Woodson later attended the University of Chicago, where he was awarded an A.B. and A.M. in 1908. He was a member of the first black professional fraternity Sigma Pi Phi and a member of Omega Psi Phi.
Woodson completed his PhD in history at Harvard University in 1912, where he was the second African American (after W. E. B. Du Bois) to earn a doctorate.
His doctoral dissertation, The Disruption of Virginia, was based on research he did at the Library of Congress while teaching high school in Washington, D.C. After earning the doctoral degree, he continued teaching in public schools, as no university was willing to hire him, ultimately becoming the principal of the all-black Armstrong Manual Training School in Washington D.C.
Woodson later joined the faculty at Howard University as a professor, and served there as Dean of the College of Arts and Sciences. His dissertation advisor was Albert Bushnell Hart, who had also been the advisor for Du Bois, with Edward Channing and Charles Haskins also on the committee.
Woodson became affiliated with the Washington, D.C. branch of the NAACP, and its chairman Archibald Grimké. On January 28, 1915, Woodson wrote a letter to Grimké expressing his dissatisfaction with activities and making two proposals:
-That the branch secure an office for a center to which persons may report whatever concerns the black race may have, and from which the Association may extend its operations into every part of the city; and
-That a canvasser be appointed to enlist members and obtain subscriptions for The Crisis, the NAACP magazine edited by W. E. B. Du Bois.
Du Bois added the proposal to divert "patronage from business establishments which do not treat races alike," that is, boycott businesses. Woodson wrote that he would cooperate as one of the twenty-five effective canvassers, adding that he would pay the office rent for one month. Grimké did not welcome Woodson's ideas.
Responding to Grimké's comments about his proposals, on March 18, 1915, Woodson wrote:
I am not afraid of being sued by white businessmen. In fact, I should welcome such a law suit. It would do the cause much good. Let us banish fear. We have been in this mental state for three centuries. I am a radical. I am ready to act, if I can find brave men to help me.
His difference of opinion with Grimké, who wanted a more conservative course, contributed to Woodson's ending his affiliation with the NAACP.
Along with William D. Hartgrove, George Cleveland Hall, Alexander L. Jackson, and James E. Stamps, Woodson founded the Association for the Study of African American Life and History on September 9, 1915, in Chicago.
In January 1916, Woodson began publication of the scholarly Journal of African-American History.
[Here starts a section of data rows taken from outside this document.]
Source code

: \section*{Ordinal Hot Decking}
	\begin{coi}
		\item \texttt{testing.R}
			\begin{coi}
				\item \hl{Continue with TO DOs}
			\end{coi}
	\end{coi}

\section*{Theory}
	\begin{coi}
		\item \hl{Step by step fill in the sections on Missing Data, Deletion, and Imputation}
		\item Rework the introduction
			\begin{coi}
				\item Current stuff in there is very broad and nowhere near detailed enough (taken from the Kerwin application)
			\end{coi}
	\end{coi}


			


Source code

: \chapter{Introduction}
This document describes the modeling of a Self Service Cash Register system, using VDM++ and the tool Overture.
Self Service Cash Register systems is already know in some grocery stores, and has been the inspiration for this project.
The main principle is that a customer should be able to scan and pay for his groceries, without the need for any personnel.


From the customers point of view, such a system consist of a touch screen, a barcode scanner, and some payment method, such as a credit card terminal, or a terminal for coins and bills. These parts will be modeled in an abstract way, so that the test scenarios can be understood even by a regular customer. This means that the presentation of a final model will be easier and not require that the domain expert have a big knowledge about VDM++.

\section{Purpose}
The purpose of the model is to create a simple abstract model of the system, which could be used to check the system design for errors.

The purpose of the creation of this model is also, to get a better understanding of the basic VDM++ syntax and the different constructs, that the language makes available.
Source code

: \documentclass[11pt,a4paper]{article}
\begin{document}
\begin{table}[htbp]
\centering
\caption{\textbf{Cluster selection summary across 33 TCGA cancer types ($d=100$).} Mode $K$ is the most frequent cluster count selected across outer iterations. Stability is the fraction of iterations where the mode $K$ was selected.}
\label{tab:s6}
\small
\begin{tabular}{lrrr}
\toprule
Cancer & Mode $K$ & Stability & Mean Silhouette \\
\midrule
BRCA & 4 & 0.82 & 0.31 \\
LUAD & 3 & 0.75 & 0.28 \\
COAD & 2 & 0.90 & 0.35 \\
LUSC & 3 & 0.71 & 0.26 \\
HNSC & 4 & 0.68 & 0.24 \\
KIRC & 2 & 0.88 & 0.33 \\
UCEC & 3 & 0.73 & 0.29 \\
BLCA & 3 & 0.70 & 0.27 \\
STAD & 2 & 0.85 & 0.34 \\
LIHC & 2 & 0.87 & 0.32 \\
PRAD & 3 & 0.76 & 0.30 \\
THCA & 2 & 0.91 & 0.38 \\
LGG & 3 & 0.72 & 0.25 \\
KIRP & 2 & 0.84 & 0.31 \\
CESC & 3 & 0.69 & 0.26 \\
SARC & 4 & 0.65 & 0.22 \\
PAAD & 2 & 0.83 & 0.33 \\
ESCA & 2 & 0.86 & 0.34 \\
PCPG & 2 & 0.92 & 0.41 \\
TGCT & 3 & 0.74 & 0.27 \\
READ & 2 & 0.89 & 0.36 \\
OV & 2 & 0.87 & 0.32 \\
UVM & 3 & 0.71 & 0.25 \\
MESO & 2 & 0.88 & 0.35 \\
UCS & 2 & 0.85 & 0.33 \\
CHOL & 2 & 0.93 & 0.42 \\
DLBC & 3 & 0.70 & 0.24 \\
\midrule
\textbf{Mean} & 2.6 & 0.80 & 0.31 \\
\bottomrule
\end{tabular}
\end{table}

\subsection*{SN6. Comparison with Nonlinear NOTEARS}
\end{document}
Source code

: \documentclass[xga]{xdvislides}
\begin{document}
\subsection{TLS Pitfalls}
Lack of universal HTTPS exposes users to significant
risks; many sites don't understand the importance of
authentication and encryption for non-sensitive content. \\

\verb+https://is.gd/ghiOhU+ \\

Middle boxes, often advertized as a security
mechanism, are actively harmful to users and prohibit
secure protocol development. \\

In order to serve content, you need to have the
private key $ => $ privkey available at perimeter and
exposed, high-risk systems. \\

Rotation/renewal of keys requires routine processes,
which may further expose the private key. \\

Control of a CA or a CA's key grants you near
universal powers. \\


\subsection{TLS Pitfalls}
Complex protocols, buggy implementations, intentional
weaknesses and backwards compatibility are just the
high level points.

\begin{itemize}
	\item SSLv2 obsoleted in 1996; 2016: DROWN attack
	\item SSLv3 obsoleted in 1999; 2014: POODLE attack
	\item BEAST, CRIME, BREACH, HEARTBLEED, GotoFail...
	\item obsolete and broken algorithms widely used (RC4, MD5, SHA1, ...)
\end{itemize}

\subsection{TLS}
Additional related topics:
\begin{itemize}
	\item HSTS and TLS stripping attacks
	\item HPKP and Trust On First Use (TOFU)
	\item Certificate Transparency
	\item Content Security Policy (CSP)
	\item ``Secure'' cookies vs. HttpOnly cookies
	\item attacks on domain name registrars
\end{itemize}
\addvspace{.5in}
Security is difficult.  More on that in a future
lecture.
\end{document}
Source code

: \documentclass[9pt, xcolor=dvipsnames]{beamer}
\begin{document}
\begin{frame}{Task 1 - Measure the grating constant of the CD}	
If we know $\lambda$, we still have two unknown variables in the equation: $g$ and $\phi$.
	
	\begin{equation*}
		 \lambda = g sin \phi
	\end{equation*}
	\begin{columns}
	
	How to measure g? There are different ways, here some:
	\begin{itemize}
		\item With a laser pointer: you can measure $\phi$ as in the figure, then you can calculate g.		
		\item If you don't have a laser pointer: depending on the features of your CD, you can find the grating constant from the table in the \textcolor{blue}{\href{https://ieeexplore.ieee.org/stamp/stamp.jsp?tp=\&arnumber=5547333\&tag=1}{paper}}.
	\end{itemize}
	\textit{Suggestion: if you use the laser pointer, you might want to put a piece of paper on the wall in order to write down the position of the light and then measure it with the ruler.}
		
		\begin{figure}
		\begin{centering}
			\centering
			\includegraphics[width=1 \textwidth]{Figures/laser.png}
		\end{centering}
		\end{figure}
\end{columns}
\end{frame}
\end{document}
It has never missed an issue, despite the Great Depression, loss of support from foundations, and two World Wars.
The summer of 1919 was the "Red Summer", a time of intense racial violence that saw about 1,000 people, most of whom were black, killed between May and September 1919.
By 1922, Woodson's experience of academic politics and intrigue had left him so disenchanted with university life that he vowed never to work in academia again.
Woodson studied many aspects of African-American history. For instance, in 1924, Woodson published the first survey of free black slaveowners in the United States in 1830.
Woodson believed that education and increasing social and professional contacts among blacks and whites could reduce racism and he promoted the organized study of African-American history partly for that purpose. He would later promote the first Negro History Week in Washington, D.C., in 1926, forerunner of Black History Month.
Woodson died suddenly from a heart attack in the office within his home in the Shaw, Washington, D.C. neighborhood on April 3, 1950, at the age of 74. He is buried at Lincoln Memorial Cemetery in Suitland, Maryland.
The Black United Students and Black educators at Kent State University expanded this idea to include an entire month beginning on February 1, 1970.